The two-stage aftertreatment can be modified so that solution A also contains ions of hexavalent chromium, so that the conversion of the coating into chromate can take place immediately without the risk of hydrolysis. In this case, the final rinse serves to lower the concentration of the ions that have not reacted, because no excess of these must remain, otherwise the subsequently applied paint will become blistered and damaged.

It is also advantageous if a high chromic acid concentration is first applied for a short time in order to accelerate the conversion into the chromate. The final rinse can then practically be a water rinse , this rinsing bath containing chromic acid which was carried over with the layer. The final rinse may also contain a chromic acid neutralizing agent, such as a zinc compound. The pre-rinse solution can contain 4 to 7% hexavalent chromium, measured as CrO.
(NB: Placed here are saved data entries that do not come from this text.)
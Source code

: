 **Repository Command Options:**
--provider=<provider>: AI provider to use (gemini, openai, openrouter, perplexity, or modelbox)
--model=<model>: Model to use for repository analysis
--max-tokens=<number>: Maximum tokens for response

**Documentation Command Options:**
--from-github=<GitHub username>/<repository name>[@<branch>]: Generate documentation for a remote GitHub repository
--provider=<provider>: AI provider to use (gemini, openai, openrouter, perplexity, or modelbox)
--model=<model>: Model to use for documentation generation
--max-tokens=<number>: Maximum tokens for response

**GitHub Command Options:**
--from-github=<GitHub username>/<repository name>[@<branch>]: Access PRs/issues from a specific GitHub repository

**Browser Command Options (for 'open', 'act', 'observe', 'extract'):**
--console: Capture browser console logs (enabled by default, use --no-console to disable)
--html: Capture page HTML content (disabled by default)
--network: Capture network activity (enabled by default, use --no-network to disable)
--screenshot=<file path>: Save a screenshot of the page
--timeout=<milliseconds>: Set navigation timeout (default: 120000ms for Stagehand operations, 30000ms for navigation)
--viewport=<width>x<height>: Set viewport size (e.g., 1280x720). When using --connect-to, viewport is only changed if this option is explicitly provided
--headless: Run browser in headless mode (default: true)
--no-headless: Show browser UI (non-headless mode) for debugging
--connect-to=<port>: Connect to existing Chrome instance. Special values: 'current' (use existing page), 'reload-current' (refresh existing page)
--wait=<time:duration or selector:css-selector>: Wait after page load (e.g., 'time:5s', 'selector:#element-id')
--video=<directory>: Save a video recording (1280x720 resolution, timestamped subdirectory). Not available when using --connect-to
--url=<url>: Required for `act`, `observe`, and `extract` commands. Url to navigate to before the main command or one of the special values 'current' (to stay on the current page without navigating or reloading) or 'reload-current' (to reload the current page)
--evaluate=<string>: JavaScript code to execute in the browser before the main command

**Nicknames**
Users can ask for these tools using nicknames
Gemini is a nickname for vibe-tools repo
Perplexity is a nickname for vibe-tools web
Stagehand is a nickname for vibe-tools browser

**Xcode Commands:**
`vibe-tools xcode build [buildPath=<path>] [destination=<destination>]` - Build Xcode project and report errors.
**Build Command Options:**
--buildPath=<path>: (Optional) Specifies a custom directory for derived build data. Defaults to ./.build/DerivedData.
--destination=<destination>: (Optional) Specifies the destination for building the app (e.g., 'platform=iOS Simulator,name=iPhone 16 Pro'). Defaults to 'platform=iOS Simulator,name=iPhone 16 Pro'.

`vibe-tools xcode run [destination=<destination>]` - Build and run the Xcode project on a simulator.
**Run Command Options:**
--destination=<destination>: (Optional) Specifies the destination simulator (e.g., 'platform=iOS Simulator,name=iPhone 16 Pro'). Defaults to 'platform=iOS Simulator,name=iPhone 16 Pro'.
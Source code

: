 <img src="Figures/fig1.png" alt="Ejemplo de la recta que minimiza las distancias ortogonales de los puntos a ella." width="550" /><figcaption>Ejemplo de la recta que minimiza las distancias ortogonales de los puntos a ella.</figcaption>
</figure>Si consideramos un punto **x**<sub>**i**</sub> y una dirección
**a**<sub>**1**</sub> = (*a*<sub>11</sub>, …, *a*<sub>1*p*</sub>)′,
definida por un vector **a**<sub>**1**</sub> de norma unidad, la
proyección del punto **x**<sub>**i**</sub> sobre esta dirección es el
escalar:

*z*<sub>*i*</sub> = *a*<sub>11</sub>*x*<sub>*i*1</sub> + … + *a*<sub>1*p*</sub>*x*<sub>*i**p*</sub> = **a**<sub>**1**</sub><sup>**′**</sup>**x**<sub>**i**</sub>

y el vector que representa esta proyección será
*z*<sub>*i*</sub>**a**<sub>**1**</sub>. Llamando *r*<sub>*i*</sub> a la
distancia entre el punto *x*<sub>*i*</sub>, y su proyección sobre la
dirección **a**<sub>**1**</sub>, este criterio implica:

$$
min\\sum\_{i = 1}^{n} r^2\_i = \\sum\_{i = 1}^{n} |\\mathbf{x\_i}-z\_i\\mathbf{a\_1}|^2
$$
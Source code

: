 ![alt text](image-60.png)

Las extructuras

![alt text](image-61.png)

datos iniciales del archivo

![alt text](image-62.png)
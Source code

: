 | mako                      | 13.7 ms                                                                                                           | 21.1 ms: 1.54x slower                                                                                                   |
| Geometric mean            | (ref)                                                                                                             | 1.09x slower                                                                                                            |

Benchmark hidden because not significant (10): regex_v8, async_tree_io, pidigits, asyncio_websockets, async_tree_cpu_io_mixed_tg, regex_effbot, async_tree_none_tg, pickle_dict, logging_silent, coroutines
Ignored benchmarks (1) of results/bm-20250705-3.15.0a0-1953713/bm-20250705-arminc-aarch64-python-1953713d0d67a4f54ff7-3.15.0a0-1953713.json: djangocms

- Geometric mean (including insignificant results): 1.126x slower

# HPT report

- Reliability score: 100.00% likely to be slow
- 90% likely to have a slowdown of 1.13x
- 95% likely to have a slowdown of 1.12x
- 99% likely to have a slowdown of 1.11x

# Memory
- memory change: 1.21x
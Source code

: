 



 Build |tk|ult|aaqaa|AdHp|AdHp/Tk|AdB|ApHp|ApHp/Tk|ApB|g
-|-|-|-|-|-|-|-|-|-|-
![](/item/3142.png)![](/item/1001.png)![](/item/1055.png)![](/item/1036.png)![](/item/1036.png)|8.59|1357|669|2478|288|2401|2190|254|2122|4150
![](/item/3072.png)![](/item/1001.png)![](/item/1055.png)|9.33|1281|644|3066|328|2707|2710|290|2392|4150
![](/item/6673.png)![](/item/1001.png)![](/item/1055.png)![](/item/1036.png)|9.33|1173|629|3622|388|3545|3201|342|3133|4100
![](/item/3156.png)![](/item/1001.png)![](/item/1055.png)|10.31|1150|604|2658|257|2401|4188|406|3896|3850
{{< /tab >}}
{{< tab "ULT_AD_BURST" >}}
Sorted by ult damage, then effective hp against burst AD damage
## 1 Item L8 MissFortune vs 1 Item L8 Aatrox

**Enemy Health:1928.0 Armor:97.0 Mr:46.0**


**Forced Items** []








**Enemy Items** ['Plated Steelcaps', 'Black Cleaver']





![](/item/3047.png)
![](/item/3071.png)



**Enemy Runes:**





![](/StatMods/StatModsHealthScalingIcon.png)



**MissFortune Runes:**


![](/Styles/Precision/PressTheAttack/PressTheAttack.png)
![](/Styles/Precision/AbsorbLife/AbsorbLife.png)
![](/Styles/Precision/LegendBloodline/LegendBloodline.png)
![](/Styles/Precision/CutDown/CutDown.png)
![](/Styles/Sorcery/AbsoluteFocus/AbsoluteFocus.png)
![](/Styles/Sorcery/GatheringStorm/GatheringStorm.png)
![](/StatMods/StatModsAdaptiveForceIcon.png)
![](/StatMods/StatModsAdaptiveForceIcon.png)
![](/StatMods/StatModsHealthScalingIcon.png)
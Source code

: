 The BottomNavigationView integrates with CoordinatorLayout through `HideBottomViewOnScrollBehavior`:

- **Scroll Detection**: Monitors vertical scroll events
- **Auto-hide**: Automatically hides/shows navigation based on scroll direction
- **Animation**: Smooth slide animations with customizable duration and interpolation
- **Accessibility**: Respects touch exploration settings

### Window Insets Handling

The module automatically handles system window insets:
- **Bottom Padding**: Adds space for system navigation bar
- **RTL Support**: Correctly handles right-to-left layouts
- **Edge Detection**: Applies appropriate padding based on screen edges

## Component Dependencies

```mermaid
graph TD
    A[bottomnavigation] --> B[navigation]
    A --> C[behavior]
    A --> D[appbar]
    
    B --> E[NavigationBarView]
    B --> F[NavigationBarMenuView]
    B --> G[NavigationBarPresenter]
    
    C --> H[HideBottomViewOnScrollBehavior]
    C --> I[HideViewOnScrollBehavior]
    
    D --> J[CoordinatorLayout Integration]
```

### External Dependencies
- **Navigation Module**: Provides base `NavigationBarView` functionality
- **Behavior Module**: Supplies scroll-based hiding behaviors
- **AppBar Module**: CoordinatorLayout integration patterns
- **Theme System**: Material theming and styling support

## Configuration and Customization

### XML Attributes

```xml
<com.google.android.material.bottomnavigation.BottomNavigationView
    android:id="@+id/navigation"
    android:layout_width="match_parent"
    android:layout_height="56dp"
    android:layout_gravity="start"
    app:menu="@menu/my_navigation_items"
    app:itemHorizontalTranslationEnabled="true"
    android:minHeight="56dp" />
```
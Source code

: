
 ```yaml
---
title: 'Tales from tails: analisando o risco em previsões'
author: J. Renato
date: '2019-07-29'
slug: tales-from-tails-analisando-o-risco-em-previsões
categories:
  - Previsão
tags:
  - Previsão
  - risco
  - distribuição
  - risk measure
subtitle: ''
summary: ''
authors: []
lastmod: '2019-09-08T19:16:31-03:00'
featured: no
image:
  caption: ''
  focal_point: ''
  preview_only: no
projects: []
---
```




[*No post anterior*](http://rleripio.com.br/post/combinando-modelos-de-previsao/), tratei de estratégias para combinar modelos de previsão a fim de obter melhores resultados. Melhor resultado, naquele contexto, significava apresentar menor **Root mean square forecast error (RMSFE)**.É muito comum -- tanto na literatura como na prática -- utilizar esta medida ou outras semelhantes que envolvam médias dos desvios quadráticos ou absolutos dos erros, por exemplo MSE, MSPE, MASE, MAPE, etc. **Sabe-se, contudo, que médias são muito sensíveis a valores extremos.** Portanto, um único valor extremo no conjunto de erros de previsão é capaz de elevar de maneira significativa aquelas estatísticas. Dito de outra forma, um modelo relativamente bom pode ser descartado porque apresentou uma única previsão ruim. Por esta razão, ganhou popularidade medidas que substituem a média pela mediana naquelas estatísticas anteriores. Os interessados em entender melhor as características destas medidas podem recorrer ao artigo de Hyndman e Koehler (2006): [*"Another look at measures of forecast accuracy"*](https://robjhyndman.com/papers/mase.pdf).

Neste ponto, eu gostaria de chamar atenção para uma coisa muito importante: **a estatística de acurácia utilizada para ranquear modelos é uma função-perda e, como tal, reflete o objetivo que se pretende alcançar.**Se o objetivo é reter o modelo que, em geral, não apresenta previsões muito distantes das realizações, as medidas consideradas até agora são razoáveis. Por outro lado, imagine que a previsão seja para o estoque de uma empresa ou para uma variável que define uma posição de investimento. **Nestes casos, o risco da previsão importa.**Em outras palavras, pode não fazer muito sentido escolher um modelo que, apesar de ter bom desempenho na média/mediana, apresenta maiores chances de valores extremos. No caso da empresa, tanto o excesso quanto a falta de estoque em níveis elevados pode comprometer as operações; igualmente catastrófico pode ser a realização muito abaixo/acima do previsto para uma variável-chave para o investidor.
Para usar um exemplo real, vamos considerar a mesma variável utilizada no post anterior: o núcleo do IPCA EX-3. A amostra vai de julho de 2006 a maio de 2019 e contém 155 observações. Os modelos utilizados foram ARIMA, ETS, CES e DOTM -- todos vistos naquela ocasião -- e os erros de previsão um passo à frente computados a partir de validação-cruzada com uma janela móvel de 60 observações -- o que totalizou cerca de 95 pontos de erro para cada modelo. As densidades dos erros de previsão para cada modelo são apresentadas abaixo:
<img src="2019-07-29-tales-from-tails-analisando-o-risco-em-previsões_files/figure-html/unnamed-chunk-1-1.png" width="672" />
If hexavalent chromium is used in the first rinse, then the final rinse with a solution containing hexavalent chromium can be omitted or replaced by a rinse that does not use hexavalent chromium is.

Claims (2)

Claims: 1. A process for producing corrosion-resistant coatings on iron surfaces that form a good adhesive base by producing a phosphate layer at least partially consisting of ferrophosphate and subsequent treatment with a solution containing a hexavalent chromium compound, characterized in that the coating consisting at least partially of ferrophosphate is underneath Exclusion of an intermediate water rinse with an aqueous solution which has a pH value of less than 4.5, preferably less than 3.0 , is rinsed and ions of hexavalent chromium are brought into action on the coating. 2. The method according spoke 1, characterized in that a solution containing ions of hexavalent chromium is used. 3. The method according to claim 1, characterized in that it is first rinsed with a solution A which contains ions of a non-oxidizing acid, for example orthophosphoric acid, and is rinsed with a customary acidic solution containing ions of hexavalent chromium. 4. The method according to claim 3, characterized in that it is rinsed with a solution A which contains a reducing agent, for example a salt of hydroxylamine. 5. Process according to claims 3 and 4, characterized in that rinsing is carried out with a solution A which contains at least one metal cation in an effective concentration, the insoluble orthophosphate of which is less soluble and more stable than that of the ferrous ion. 6. The method according to claim 5, characterized in that rinsing is carried out with a solution A which contains a metal cation whose phosphate is more soluble than its chromate. 7. * The method according to claim 5, characterized in that it is rinsed with a solution A containing zinc. 8. Modification of the method according to claims 3 to 7, characterized in that it is rinsed with a solution A , the ions of hexavalent chromium are added. References considered: British Patent Nos. 483 551, 715 608.